I am a relative newcomer to urban cycling. I won a bike in a local radio contest in 2012, and used it on the local trails, strictly recreationally for many years. During the 2020 pandemic lockdown, when the roads were quiet, my family made some changes to our cycling habits and started using our bikes to get around more every day. When my son’s daycare reopened after the initial pandemic closure, I started taking him to and from daycare by bike, pulling him in a child trailer. I’ve been able to keep that up for the last 2 years, and I recently purchased an e-cargo bike to make it easier to travel around urban Halifax with a child.

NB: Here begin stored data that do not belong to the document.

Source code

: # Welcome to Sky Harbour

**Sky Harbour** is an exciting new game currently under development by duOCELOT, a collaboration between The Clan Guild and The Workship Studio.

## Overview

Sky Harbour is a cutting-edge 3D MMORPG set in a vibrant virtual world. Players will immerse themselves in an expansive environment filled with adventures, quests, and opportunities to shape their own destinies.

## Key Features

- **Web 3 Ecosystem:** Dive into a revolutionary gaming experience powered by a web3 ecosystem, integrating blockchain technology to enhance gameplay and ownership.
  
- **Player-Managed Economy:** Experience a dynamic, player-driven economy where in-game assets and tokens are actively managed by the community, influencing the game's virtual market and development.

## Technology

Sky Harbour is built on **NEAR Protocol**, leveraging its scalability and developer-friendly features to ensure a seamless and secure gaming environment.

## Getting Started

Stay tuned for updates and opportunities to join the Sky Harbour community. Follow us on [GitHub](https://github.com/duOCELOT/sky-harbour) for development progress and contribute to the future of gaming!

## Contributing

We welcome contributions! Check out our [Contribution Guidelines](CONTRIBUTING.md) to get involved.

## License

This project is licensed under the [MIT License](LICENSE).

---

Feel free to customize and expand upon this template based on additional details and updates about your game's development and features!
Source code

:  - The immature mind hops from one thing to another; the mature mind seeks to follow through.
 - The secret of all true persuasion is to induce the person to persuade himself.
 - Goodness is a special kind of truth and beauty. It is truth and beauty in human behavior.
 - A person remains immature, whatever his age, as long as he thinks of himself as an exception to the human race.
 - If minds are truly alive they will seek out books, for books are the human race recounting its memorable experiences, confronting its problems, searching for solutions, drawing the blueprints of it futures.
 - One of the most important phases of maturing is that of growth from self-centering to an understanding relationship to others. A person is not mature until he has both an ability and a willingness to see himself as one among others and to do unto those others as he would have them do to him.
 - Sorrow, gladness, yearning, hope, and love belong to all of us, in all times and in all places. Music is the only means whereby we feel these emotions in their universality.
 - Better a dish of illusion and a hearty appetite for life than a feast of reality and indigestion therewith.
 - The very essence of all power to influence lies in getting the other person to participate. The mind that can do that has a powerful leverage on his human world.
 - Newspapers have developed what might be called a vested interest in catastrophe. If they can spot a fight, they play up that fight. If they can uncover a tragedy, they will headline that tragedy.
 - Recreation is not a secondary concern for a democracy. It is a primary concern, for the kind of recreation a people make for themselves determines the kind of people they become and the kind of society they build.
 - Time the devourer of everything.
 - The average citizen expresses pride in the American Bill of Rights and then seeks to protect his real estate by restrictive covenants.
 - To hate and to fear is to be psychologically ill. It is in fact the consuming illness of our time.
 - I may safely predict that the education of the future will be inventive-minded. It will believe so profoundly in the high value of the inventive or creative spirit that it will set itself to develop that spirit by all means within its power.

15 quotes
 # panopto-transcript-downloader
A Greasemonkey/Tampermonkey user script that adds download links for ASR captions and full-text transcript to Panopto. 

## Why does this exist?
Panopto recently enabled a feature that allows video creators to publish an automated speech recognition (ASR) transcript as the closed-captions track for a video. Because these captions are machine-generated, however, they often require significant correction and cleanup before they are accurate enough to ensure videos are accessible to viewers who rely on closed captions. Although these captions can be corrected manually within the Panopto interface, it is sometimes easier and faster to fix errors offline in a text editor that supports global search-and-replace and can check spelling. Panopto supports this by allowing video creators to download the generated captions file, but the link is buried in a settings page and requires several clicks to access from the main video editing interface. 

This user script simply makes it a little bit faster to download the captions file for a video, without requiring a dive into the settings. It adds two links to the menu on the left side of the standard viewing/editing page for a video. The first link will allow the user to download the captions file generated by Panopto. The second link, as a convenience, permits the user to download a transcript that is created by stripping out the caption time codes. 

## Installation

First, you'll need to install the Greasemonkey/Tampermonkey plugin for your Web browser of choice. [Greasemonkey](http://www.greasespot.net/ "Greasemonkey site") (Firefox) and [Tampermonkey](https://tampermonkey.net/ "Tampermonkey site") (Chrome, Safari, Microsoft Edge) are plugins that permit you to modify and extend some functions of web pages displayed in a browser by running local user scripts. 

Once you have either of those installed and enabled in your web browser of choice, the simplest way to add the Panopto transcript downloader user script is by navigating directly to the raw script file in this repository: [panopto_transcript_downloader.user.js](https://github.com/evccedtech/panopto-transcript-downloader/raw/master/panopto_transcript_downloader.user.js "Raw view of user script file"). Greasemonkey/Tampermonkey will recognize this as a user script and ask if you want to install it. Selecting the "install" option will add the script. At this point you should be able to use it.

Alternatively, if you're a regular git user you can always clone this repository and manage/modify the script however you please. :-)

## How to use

My son is still attending daycare and loves riding there and back on the e-cargo bike. He’s a pro with his balance bike, and will probably be riding his own pedal bike soon; maybe even this summer. As he grows, I hope that our city’s bicycle infrastructure grows with him, so that he can safely and independently travel to and from school, local parks, and his friends’ homes. To achieve this, I think it’s of the utmost importance that our politicians, traffic engineers, and city planners, see children & families cycling in urban areas every day. This is the essence of Kidical Mass, and the reason I think it’s so important to do this in Halifax NOW. Our city’s current cycling infrastructure doesn’t make it easy for most adults to ride every day. With plans to design and build more cycling routes in Halifax, we need to prioritize routes that make it safe for children to move independently in their communities.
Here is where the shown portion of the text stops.